Just watched all 34 episodes back-to-back. (Power was out in the office so I thought I'd make the most of the day).
Wow, what a great series. I'm a Win32 C++ guy, with little UI or C# experience, and I followed along easily with all the concepts Bob presented. I'm enthused to write my own app now - just need an idea... Maybe something to do with my series "Defrag Tools"? Tip of the day/week perhaps?
On Defrag Tools, we're being more generic than Brad's series and are talking about the basic commands and the underlying OS constructs you need to know about. We'll defer to Brad's series for specific (deep) managed code debugging tips. We will and do cover the basics (next week is all about getting SOS loaded - for example) of managed debugging.

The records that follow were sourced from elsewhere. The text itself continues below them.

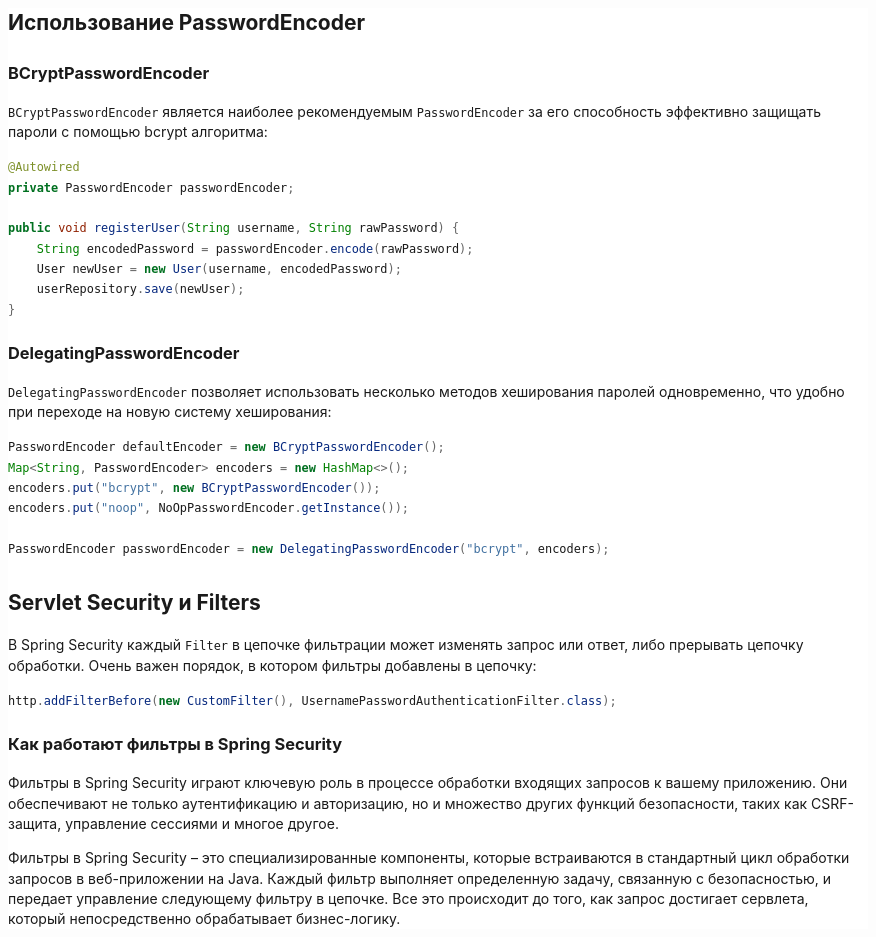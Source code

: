 ## Использование PasswordEncoder

### BCryptPasswordEncoder

`BCryptPasswordEncoder` является наиболее рекомендуемым `PasswordEncoder` за его способность эффективно защищать пароли с помощью bcrypt алгоритма:

```java
@Autowired
private PasswordEncoder passwordEncoder;

public void registerUser(String username, String rawPassword) {
    String encodedPassword = passwordEncoder.encode(rawPassword);
    User newUser = new User(username, encodedPassword);
    userRepository.save(newUser);
}
```

### DelegatingPasswordEncoder

`DelegatingPasswordEncoder` позволяет использовать несколько методов хеширования паролей одновременно, что удобно при переходе на новую систему хеширования:

```java
PasswordEncoder defaultEncoder = new BCryptPasswordEncoder();
Map<String, PasswordEncoder> encoders = new HashMap<>();
encoders.put("bcrypt", new BCryptPasswordEncoder());
encoders.put("noop", NoOpPasswordEncoder.getInstance());

PasswordEncoder passwordEncoder = new DelegatingPasswordEncoder("bcrypt", encoders);
```

## Servlet Security и Filters

В Spring Security каждый `Filter` в цепочке фильтрации может изменять запрос или ответ, либо прерывать цепочку обработки. Очень важен порядок, в котором фильтры добавлены в цепочку:

```java
http.addFilterBefore(new CustomFilter(), UsernamePasswordAuthenticationFilter.class);
```


### Как работают фильтры в Spring Security

Фильтры в Spring Security играют ключевую роль в процессе обработки входящих запросов к вашему приложению.
Они обеспечивают не только аутентификацию и авторизацию, но и множество других функций безопасности, таких как CSRF-защита,
управление сессиями и многое другое.

Фильтры в Spring Security – это специализированные компоненты, которые встраиваются в стандартный цикл обработки запросов в веб-приложении на Java.
Каждый фильтр выполняет определенную задачу, связанную с безопасностью, и передает управление следующему фильтру в цепочке.
Все это происходит до того, как запрос достигает сервлета, который непосредственно обрабатывает бизнес-логику.
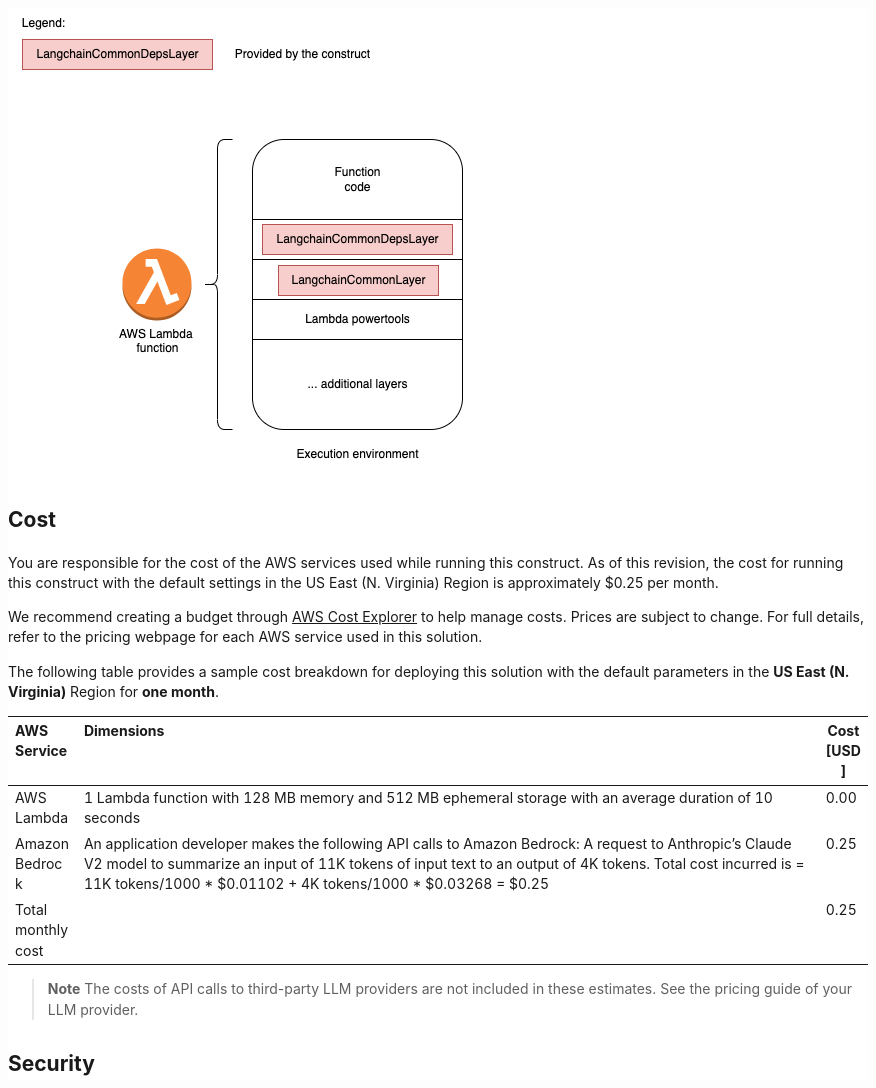 ![Architecture Diagram](architecture.png)

## Cost

You are responsible for the cost of the AWS services used while running this construct. As of this revision, the cost for running this construct with the default settings in the US East (N. Virginia) Region is approximately $0.25 per month.

We recommend creating a budget through [AWS Cost Explorer](http://aws.amazon.com/aws-cost-management/aws-cost-explorer/) to help manage costs. Prices are subject to change. For full details, refer to the pricing webpage for each AWS service used in this solution.

The following table provides a sample cost breakdown for deploying this solution with the default parameters in the **US East (N. Virginia)** Region for **one month**.


| **AWS Service**     | **Dimensions**        | **Cost [USD]** |
|:-------------|:----------------|-----------------|
| AWS Lambda | 1 Lambda function with 128 MB memory and 512 MB ephemeral storage with an average duration of 10 seconds | 0.00 |
| Amazon Bedrock | An application developer makes the following API calls to Amazon Bedrock: A request to Anthropic’s Claude V2 model to summarize an input of 11K tokens of input text to an output of 4K tokens. Total cost incurred is = 11K tokens/1000 * $0.01102 + 4K tokens/1000 * $0.03268 = $0.25 | 0.25 |
| Total monthly cost | | 0.25 |

> **Note**
> The costs of API calls to third-party LLM providers are not included in these estimates. See the pricing guide of your LLM provider.

## Security

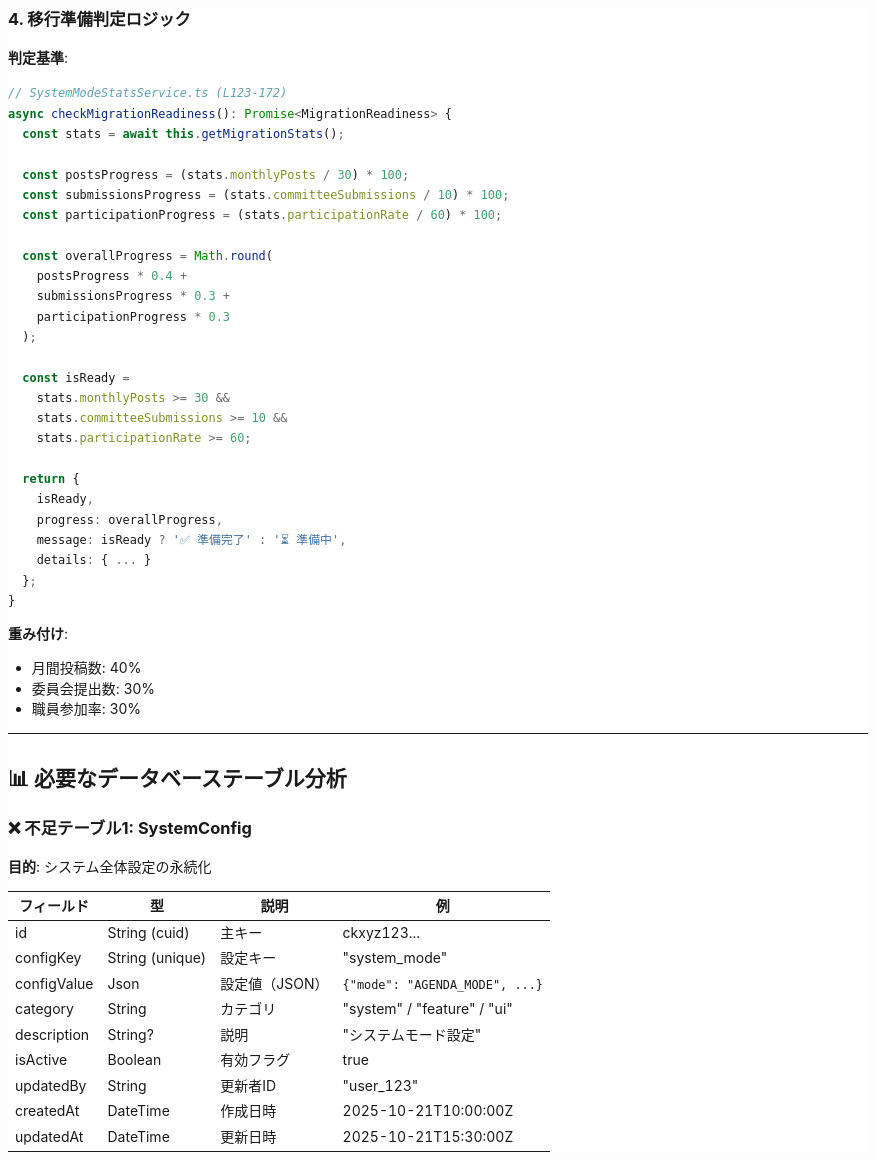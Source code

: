 
### 4. 移行準備判定ロジック

**判定基準**:
```typescript
// SystemModeStatsService.ts (L123-172)
async checkMigrationReadiness(): Promise<MigrationReadiness> {
  const stats = await this.getMigrationStats();

  const postsProgress = (stats.monthlyPosts / 30) * 100;
  const submissionsProgress = (stats.committeeSubmissions / 10) * 100;
  const participationProgress = (stats.participationRate / 60) * 100;

  const overallProgress = Math.round(
    postsProgress * 0.4 +
    submissionsProgress * 0.3 +
    participationProgress * 0.3
  );

  const isReady =
    stats.monthlyPosts >= 30 &&
    stats.committeeSubmissions >= 10 &&
    stats.participationRate >= 60;

  return {
    isReady,
    progress: overallProgress,
    message: isReady ? '✅ 準備完了' : '⏳ 準備中',
    details: { ... }
  };
}
```

**重み付け**:
- 月間投稿数: 40%
- 委員会提出数: 30%
- 職員参加率: 30%

---

## 📊 必要なデータベーステーブル分析

### ❌ 不足テーブル1: SystemConfig

**目的**: システム全体設定の永続化

| フィールド | 型 | 説明 | 例 |
|-----------|---|------|---|
| id | String (cuid) | 主キー | ckxyz123... |
| configKey | String (unique) | 設定キー | "system_mode" |
| configValue | Json | 設定値（JSON） | `{"mode": "AGENDA_MODE", ...}` |
| category | String | カテゴリ | "system" / "feature" / "ui" |
| description | String? | 説明 | "システムモード設定" |
| isActive | Boolean | 有効フラグ | true |
| updatedBy | String | 更新者ID | "user_123" |
| createdAt | DateTime | 作成日時 | 2025-10-21T10:00:00Z |
| updatedAt | DateTime | 更新日時 | 2025-10-21T15:30:00Z |
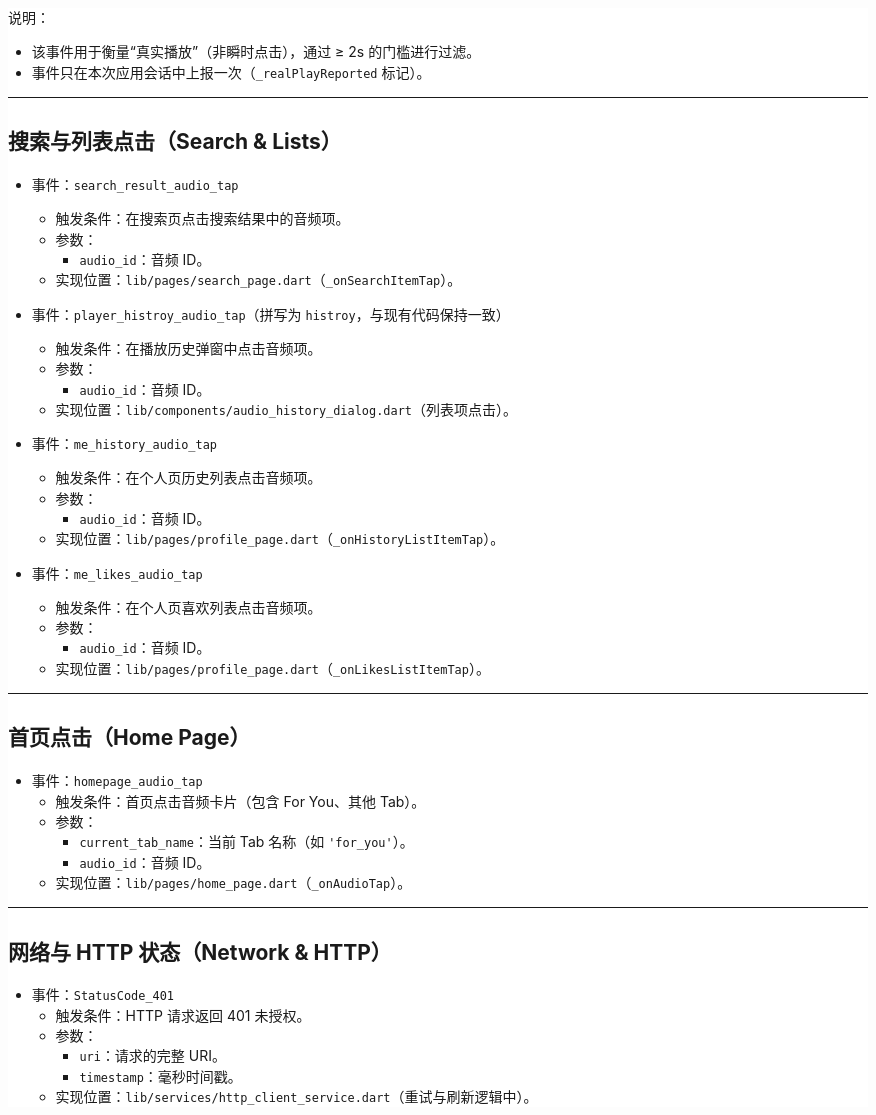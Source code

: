 说明：
- 该事件用于衡量“真实播放”（非瞬时点击），通过 ≥ 2s 的门槛进行过滤。
- 事件只在本次应用会话中上报一次（`_realPlayReported` 标记）。

---

## 搜索与列表点击（Search & Lists）

- 事件：`search_result_audio_tap`
  - 触发条件：在搜索页点击搜索结果中的音频项。
  - 参数：
    - `audio_id`：音频 ID。
  - 实现位置：`lib/pages/search_page.dart`（`_onSearchItemTap`）。

- 事件：`player_histroy_audio_tap`（拼写为 `histroy`，与现有代码保持一致）
  - 触发条件：在播放历史弹窗中点击音频项。
  - 参数：
    - `audio_id`：音频 ID。
  - 实现位置：`lib/components/audio_history_dialog.dart`（列表项点击）。

- 事件：`me_history_audio_tap`
  - 触发条件：在个人页历史列表点击音频项。
  - 参数：
    - `audio_id`：音频 ID。
  - 实现位置：`lib/pages/profile_page.dart`（`_onHistoryListItemTap`）。

- 事件：`me_likes_audio_tap`
  - 触发条件：在个人页喜欢列表点击音频项。
  - 参数：
    - `audio_id`：音频 ID。
  - 实现位置：`lib/pages/profile_page.dart`（`_onLikesListItemTap`）。

---

## 首页点击（Home Page）

- 事件：`homepage_audio_tap`
  - 触发条件：首页点击音频卡片（包含 For You、其他 Tab）。
  - 参数：
    - `current_tab_name`：当前 Tab 名称（如 `'for_you'`）。
    - `audio_id`：音频 ID。
  - 实现位置：`lib/pages/home_page.dart`（`_onAudioTap`）。

---

## 网络与 HTTP 状态（Network & HTTP）

- 事件：`StatusCode_401`
  - 触发条件：HTTP 请求返回 401 未授权。
  - 参数：
    - `uri`：请求的完整 URI。
    - `timestamp`：毫秒时间戳。
  - 实现位置：`lib/services/http_client_service.dart`（重试与刷新逻辑中）。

This is a show for you - steer us in the direction you want us to go... If you want more than 10 episodes on WinDbg, tell us that and we'll hold off transitioning to xperf and will keep on producing windbg content for you. Chad and I both train the user and kernel mode courses within Microsoft and can easily continue to dive deeper and wider - from the physical hardware, up through kernel mode, through user mode and up in to high constructs like managed and WinRT application code.
@James: we have 5 in the bag and still at least 3 more to tape to just cover the basics. I expect another 5-10 after that on advanced stuff.
The main issue with reducing the courses down to a show format is the inability to interact with the students. When we get in to some particular concepts (breakpoints come to mind), we'll provide examples that you can (and should) repeat at home - as showing it once won't suffice.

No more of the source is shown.